図中央下のダウラギリIを中心として、北東にはトゥクチェ・ピーク(標高6,920 m)が、北西には、ダウラギリII(標高7,751 m) 、ダウラギリIII(標高7,715 m) 、ダウラギリV(標高7,618 m) 、ダウラギリIV(標高7,661 m) 、ダウラギリVI(標高7,268 m) 、グルジャ・ヒマール (標高7,193 m) 、チューレン・ヒマール(標高7,371 m) 、プタ・ヒウンチュリ(標高7, 246 m)などの7,000 m級の山々が見えています。
ダウラギリ山群の谷のうち、標高の高いところには氷河が見られます。また、図右上には鯨の背骨のように並んだ氷河群と、紫色に見える小さな氷河湖を伴う2つの幅広い氷河が見えています。スケールバーを参考にして面積を求めると、上の方の氷河は約13平方km、下の方の氷河は約8平方kmあることが分かります。

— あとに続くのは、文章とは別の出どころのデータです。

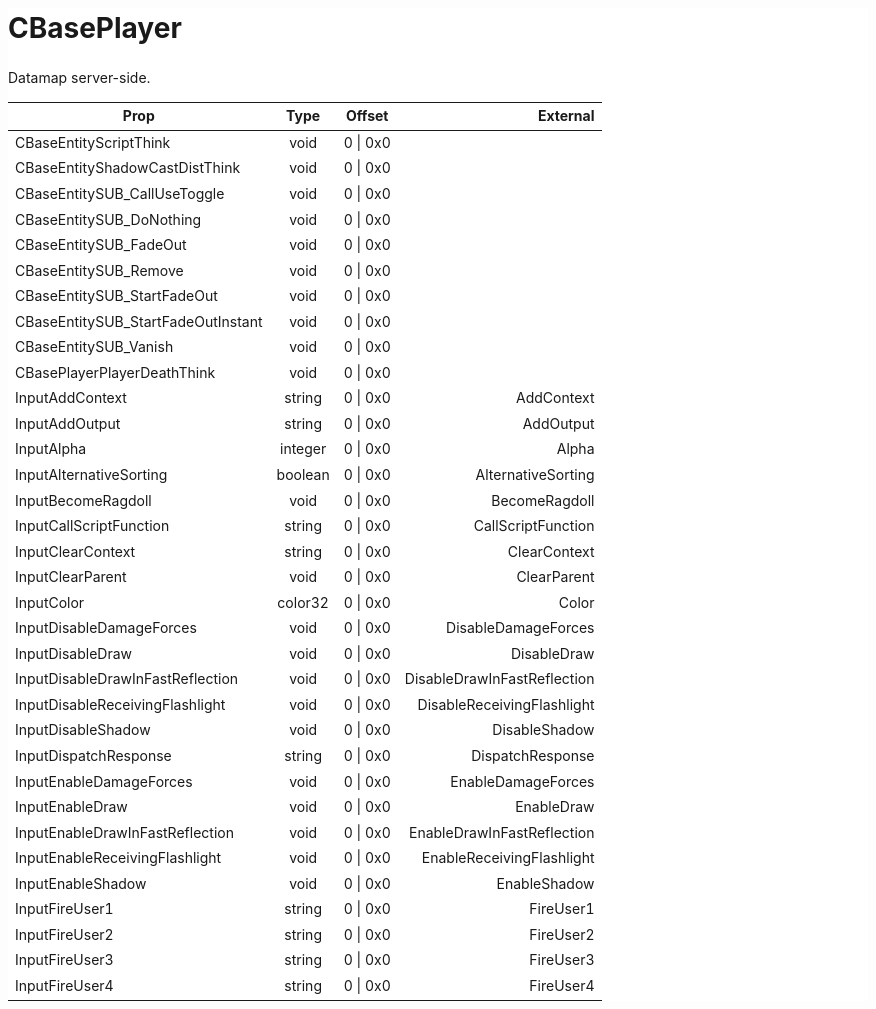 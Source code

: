 # CBasePlayer
Datamap server-side.

|Prop|Type|Offset|External|
|---|:-:|:-:|--:|
|CBaseEntityScriptThink|void|0 \| 0x0||
|CBaseEntityShadowCastDistThink|void|0 \| 0x0||
|CBaseEntitySUB_CallUseToggle|void|0 \| 0x0||
|CBaseEntitySUB_DoNothing|void|0 \| 0x0||
|CBaseEntitySUB_FadeOut|void|0 \| 0x0||
|CBaseEntitySUB_Remove|void|0 \| 0x0||
|CBaseEntitySUB_StartFadeOut|void|0 \| 0x0||
|CBaseEntitySUB_StartFadeOutInstant|void|0 \| 0x0||
|CBaseEntitySUB_Vanish|void|0 \| 0x0||
|CBasePlayerPlayerDeathThink|void|0 \| 0x0||
|InputAddContext|string|0 \| 0x0|AddContext|
|InputAddOutput|string|0 \| 0x0|AddOutput|
|InputAlpha|integer|0 \| 0x0|Alpha|
|InputAlternativeSorting|boolean|0 \| 0x0|AlternativeSorting|
|InputBecomeRagdoll|void|0 \| 0x0|BecomeRagdoll|
|InputCallScriptFunction|string|0 \| 0x0|CallScriptFunction|
|InputClearContext|string|0 \| 0x0|ClearContext|
|InputClearParent|void|0 \| 0x0|ClearParent|
|InputColor|color32|0 \| 0x0|Color|
|InputDisableDamageForces|void|0 \| 0x0|DisableDamageForces|
|InputDisableDraw|void|0 \| 0x0|DisableDraw|
|InputDisableDrawInFastReflection|void|0 \| 0x0|DisableDrawInFastReflection|
|InputDisableReceivingFlashlight|void|0 \| 0x0|DisableReceivingFlashlight|
|InputDisableShadow|void|0 \| 0x0|DisableShadow|
|InputDispatchResponse|string|0 \| 0x0|DispatchResponse|
|InputEnableDamageForces|void|0 \| 0x0|EnableDamageForces|
|InputEnableDraw|void|0 \| 0x0|EnableDraw|
|InputEnableDrawInFastReflection|void|0 \| 0x0|EnableDrawInFastReflection|
|InputEnableReceivingFlashlight|void|0 \| 0x0|EnableReceivingFlashlight|
|InputEnableShadow|void|0 \| 0x0|EnableShadow|
|InputFireUser1|string|0 \| 0x0|FireUser1|
|InputFireUser2|string|0 \| 0x0|FireUser2|
|InputFireUser3|string|0 \| 0x0|FireUser3|
|InputFireUser4|string|0 \| 0x0|FireUser4|
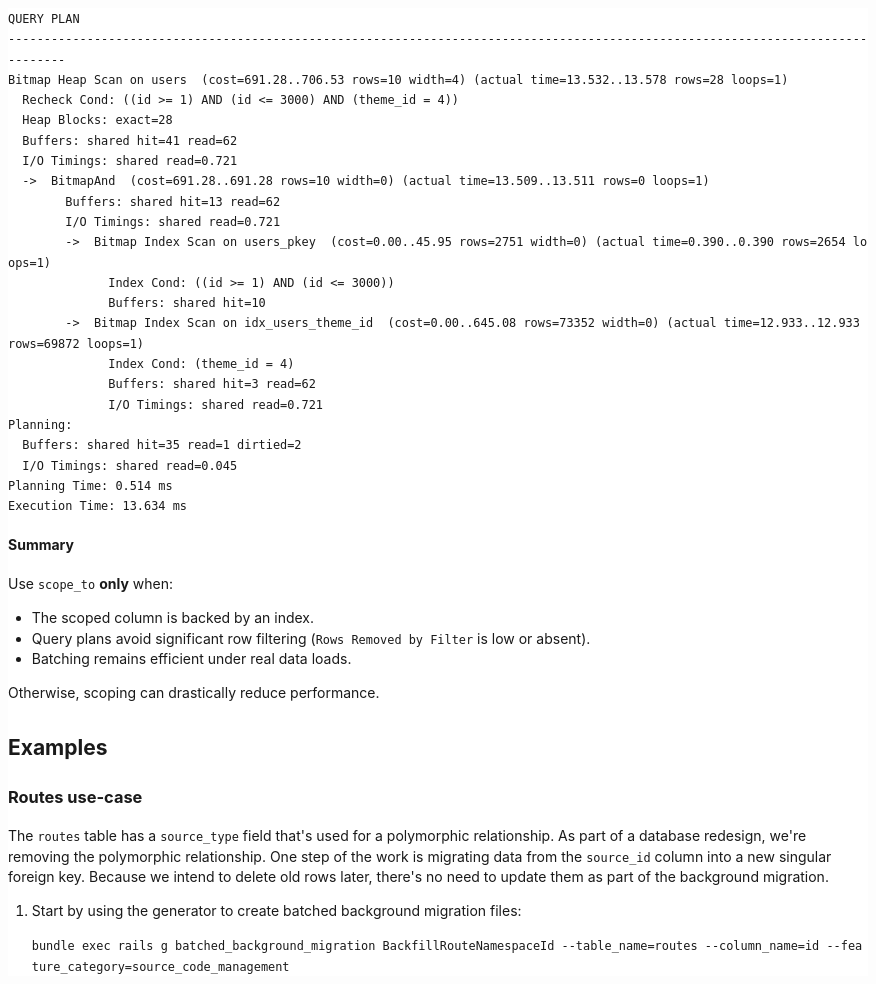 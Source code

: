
 ```plain
QUERY PLAN
--------------------------------------------------------------------------------------------------------------------------------
Bitmap Heap Scan on users  (cost=691.28..706.53 rows=10 width=4) (actual time=13.532..13.578 rows=28 loops=1)
  Recheck Cond: ((id >= 1) AND (id <= 3000) AND (theme_id = 4))
  Heap Blocks: exact=28
  Buffers: shared hit=41 read=62
  I/O Timings: shared read=0.721
  ->  BitmapAnd  (cost=691.28..691.28 rows=10 width=0) (actual time=13.509..13.511 rows=0 loops=1)
        Buffers: shared hit=13 read=62
        I/O Timings: shared read=0.721
        ->  Bitmap Index Scan on users_pkey  (cost=0.00..45.95 rows=2751 width=0) (actual time=0.390..0.390 rows=2654 loops=1)
              Index Cond: ((id >= 1) AND (id <= 3000))
              Buffers: shared hit=10
        ->  Bitmap Index Scan on idx_users_theme_id  (cost=0.00..645.08 rows=73352 width=0) (actual time=12.933..12.933 rows=69872 loops=1)
              Index Cond: (theme_id = 4)
              Buffers: shared hit=3 read=62
              I/O Timings: shared read=0.721
Planning:
  Buffers: shared hit=35 read=1 dirtied=2
  I/O Timings: shared read=0.045
Planning Time: 0.514 ms
Execution Time: 13.634 ms
```

#### Summary

Use `scope_to` **only** when:

- The scoped column is backed by an index.
- Query plans avoid significant row filtering (`Rows Removed by Filter` is low or absent).
- Batching remains efficient under real data loads.

Otherwise, scoping can drastically reduce performance.

## Examples

### Routes use-case

The `routes` table has a `source_type` field that's used for a polymorphic relationship.
As part of a database redesign, we're removing the polymorphic relationship. One step of
the work is migrating data from the `source_id` column into a new singular foreign key.
Because we intend to delete old rows later, there's no need to update them as part of the
background migration.

1. Start by using the generator to create batched background migration files:

   ```shell
   bundle exec rails g batched_background_migration BackfillRouteNamespaceId --table_name=routes --column_name=id --feature_category=source_code_management
   ```
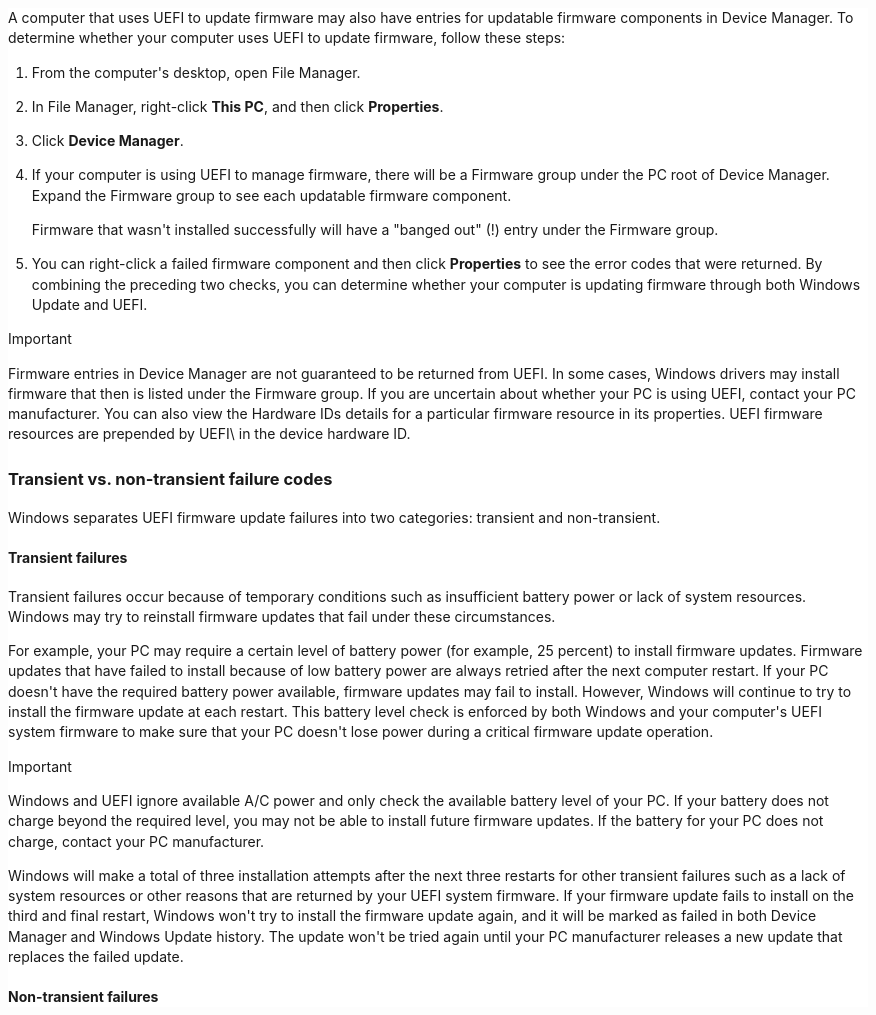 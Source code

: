 A computer that uses UEFI to update firmware may also have entries for updatable firmware components in Device Manager. To determine whether your computer uses UEFI to update firmware, follow these steps:

1. From the computer's desktop, open File Manager.
2. In File Manager, right-click **This PC**, and then click **Properties**.
3. Click **Device Manager**.
4. If your computer is using UEFI to manage firmware, there will be a Firmware group under the PC root of Device Manager. Expand the Firmware group to see each updatable firmware component.

    Firmware that wasn't installed successfully will have a "banged out" (!) entry under the Firmware group.
5. You can right-click a failed firmware component and then click **Properties** to see the error codes that were returned. By combining the preceding two checks, you can determine whether your computer is updating firmware through both Windows Update and UEFI.

> [!IMPORTANT]
> Firmware entries in Device Manager are not guaranteed to be returned from UEFI. In some cases, Windows drivers may install firmware that then is listed under the Firmware group. If you are uncertain about whether your PC is using UEFI, contact your PC manufacturer. You can also view the Hardware IDs details for a particular firmware resource in its properties. UEFI firmware resources are prepended by UEFI\\ in the device hardware ID.

### Transient vs. non-transient failure codes

Windows separates UEFI firmware update failures into two categories: transient and non-transient.

#### Transient failures

Transient failures occur because of temporary conditions such as insufficient battery power or lack of system resources. Windows may try to reinstall firmware updates that fail under these circumstances.

For example, your PC may require a certain level of battery power (for example, 25 percent) to install firmware updates. Firmware updates that have failed to install because of low battery power are always retried after the next computer restart. If your PC doesn't have the required battery power available, firmware updates may fail to install. However, Windows will continue to try to install the firmware update at each restart. This battery level check is enforced by both Windows and your computer's UEFI system firmware to make sure that your PC doesn't lose power during a critical firmware update operation.

> [!IMPORTANT]
> Windows and UEFI ignore available A/C power and only check the available battery level of your PC. If your battery does not charge beyond the required level, you may not be able to install future firmware updates. If the battery for your PC does not charge, contact your PC manufacturer.

Windows will make a total of three installation attempts after the next three restarts for other transient failures such as a lack of system resources or other reasons that are returned by your UEFI system firmware. If your firmware update fails to install on the third and final restart, Windows won't try to install the firmware update again, and it will be marked as failed in both Device Manager and Windows Update history. The update won't be tried again until your PC manufacturer releases a new update that replaces the failed update.

#### Non-transient failures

なお、下記の参考文献によると、「ダウラギリ」とはサンスクリット語の「ダヴァラギリ」に基づいており、「ダヴァラ」は「白い」を、「ギリ」は「山」を意味するとのことです。
氷河の消長は地球温暖化の指標の一つと言われていますが、ヒマラヤ、チベットなどの比較的低緯度で、標高の高いところでは地球温暖化の影響を受け易いという報告があります。氷河が後退・縮小すると氷河湖が決壊して下流域に洪水をもたらしたり、海面上昇につながったりするので、注意深く観測を続ける必要があります。
観測画像について:
観測衛星: |
地球資源衛星1号「ふよう1号」(JERS-1) |
観測センサ: |
可視近赤外放射計(VNIR) |
観測日時: |
1993年10月22日午前5時18分頃(世界標準時) |
地上分解能: |
18.3 m×24.2 m |
地図投影法: |
UTM(ユニバーサル横メルカトール) |
近赤外域の0.76〜0.86µm、可視域の0.63〜0.69µm、 0.52〜0.60µmの各バンドに緑、赤、青色を割り当てているので、肉眼で見た色にほぼ近い色付けですが、植生の緑色がやや強調され、雪や氷が紫色がかって見える合成画像です。雪や氷は白または薄紫色に、森林は濃い緑色に、草地は黄緑色に、氷河湖は濃い紫色に見えます。 黒はデータがないことを示しています。